A ARPANet foi totalmente financiada pelo governo Norte-Americano, durante o período da Guerra Fria, o qual foi marcado pelo embate ideológico entre a extinta URSS e os EUA. Temendo um ataque por parte de seus opositores, os americanos tinham como objetivo desenvolver uma rede de comunicação que não os deixasse vulneráveis, caso houvesse algum ataque soviético a informações sigilosas.
A ARPANet ligava os militares e pesquisadores sem ter um centro definido ou mesmo uma rota única para as informações, tornando-se quase indestrutível.
No início da decada de 70, universidades e outras instituições que faziam trabalhos envolvidos à defesa, tiveram permissão para se conectar à ARPANet. Essa primeira versão mostrou ao mundo a facilidade de integrar documentos e expandir a comunicação. Atualmente, há cerca de 400 milhões de computadores permanentemente conectados à internet.
2000-2007
PENDRIVE

O Pen Drive, também conhecido como Memória USB Flash Drive, é um dispositivo de aparência semelhante a um isqueiro ou a um chaveiro que serve para armazenar dados. O Pen Drive possui uma memória flash (que permite armazenar dados por longos períodos, sem precisar de alimentação elétrica) e uma ligação USB, permitindo a sua conexão a uma porta USB de um computador. As capacidades atuais de armazenamento variam de 64 MB até 8 GB. A velocidade de transferência de dados pode variar dependendo do tipo de entrada (USB 1.1 ou USB 2.0)
À grosso modo, o Pen Drive pode ser considerado uma inovação tecnológica pois é algo que surgiu há pouco tempo. Porém, quando foi popularizado, facilitou (e muito) a vida de seus usuários. As vantagens que o Pen Drive trazia superou qualquer uma outra oferecida para armazenamento e transporte de dados, fazendo com o que o dispositivo ficasse cada vez mais popular. Chegou ao Brasil por volta de 2003, mas ainda era pouco utilizado (e comercializado) por falta de conhecimento do produto.
As vantagens que o Pen Drive trás são: a facilidade de armazenamento, a praticidade, e principalmente o transporte de dados, já que as outras formas conhecidas não são tão práticas, como o CD, por exemplo. Enquanto o CD terá sempre a mesma forma, o Pen Drive já existe nos mais diversos formatos, como pulseiras e até mesmo pingentes.

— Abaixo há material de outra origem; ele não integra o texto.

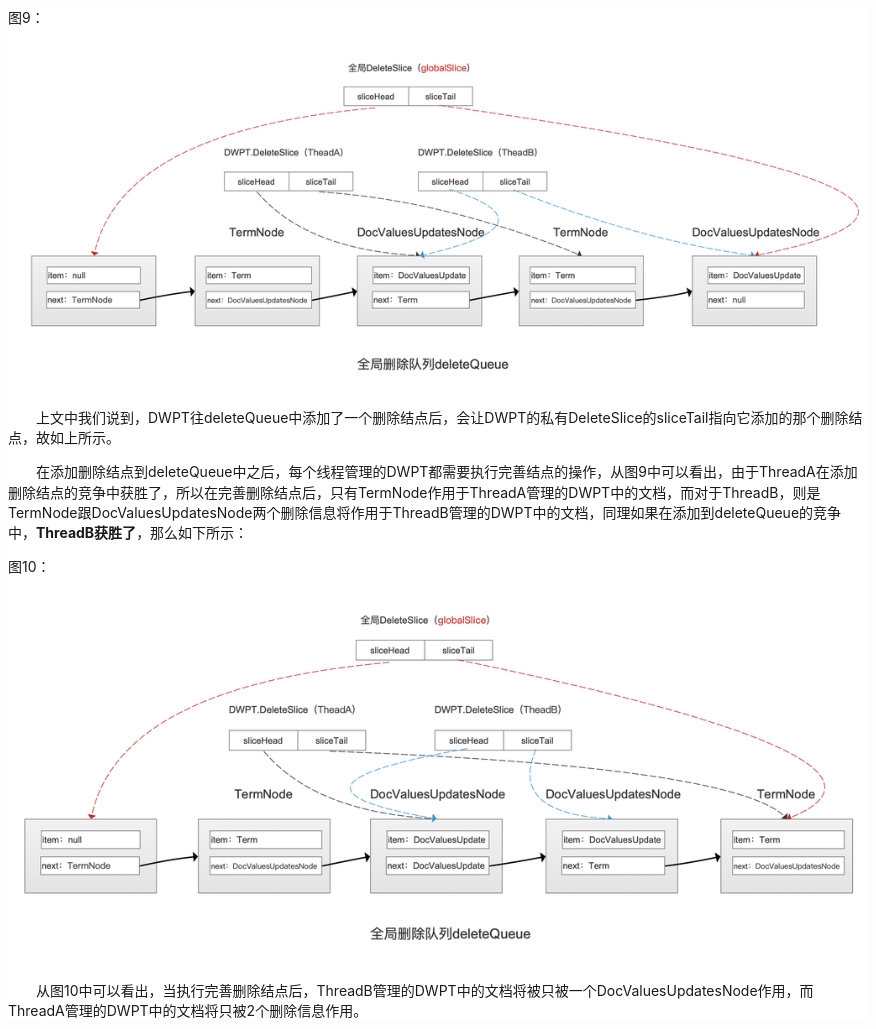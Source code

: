 图9：

<img src="软删除softDeletes（三）-image/9.png">

&emsp;&emsp;上文中我们说到，DWPT往deleteQueue中添加了一个删除结点后，会让DWPT的私有DeleteSlice的sliceTail指向它添加的那个删除结点，故如上所示。

&emsp;&emsp;在添加删除结点到deleteQueue中之后，每个线程管理的DWPT都需要执行完善结点的操作，从图9中可以看出，由于ThreadA在添加删除结点的竞争中获胜了，所以在完善删除结点后，只有TermNode作用于ThreadA管理的DWPT中的文档，而对于ThreadB，则是TermNode跟DocValuesUpdatesNode两个删除信息将作用于ThreadB管理的DWPT中的文档，同理如果在添加到deleteQueue的竞争中，**ThreadB获胜了**，那么如下所示：

图10：

<img src="软删除softDeletes（三）-image/10.png">

&emsp;&emsp;从图10中可以看出，当执行完善删除结点后，ThreadB管理的DWPT中的文档将被只被一个DocValuesUpdatesNode作用，而ThreadA管理的DWPT中的文档将只被2个删除信息作用。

Este é um dispositivo que nos faz ter incerteza sobre o que virá no futuro, por ser algo tão pequeno, capaz de sumir no bolso, mas de tecnologia de ponta com capacidade para carregar dados.
2010 em diante…
M2 – MIRACLE MACHINE

Uma máquina capaz de detectar e extinguir rapidamente várias doenças do corpo de um paciente, através da emissão de raios de uma variada gama de freqüências.
Esta será considerada uma inovação tecnológica revolucionária, pois fará possível a cura em casos antes irrecuperáveis. Malária, dengue, câncer e a própria AIDS não serão mais consideradas doenças graves, mesmo que diagnosticadas de forma retardada.
Infelizmente, devido à facilidade do diagnóstico e da cura, a população ficará desatenta quanto à prevenção das mesmas e, conseqüentemente, o número de contaminações subirá.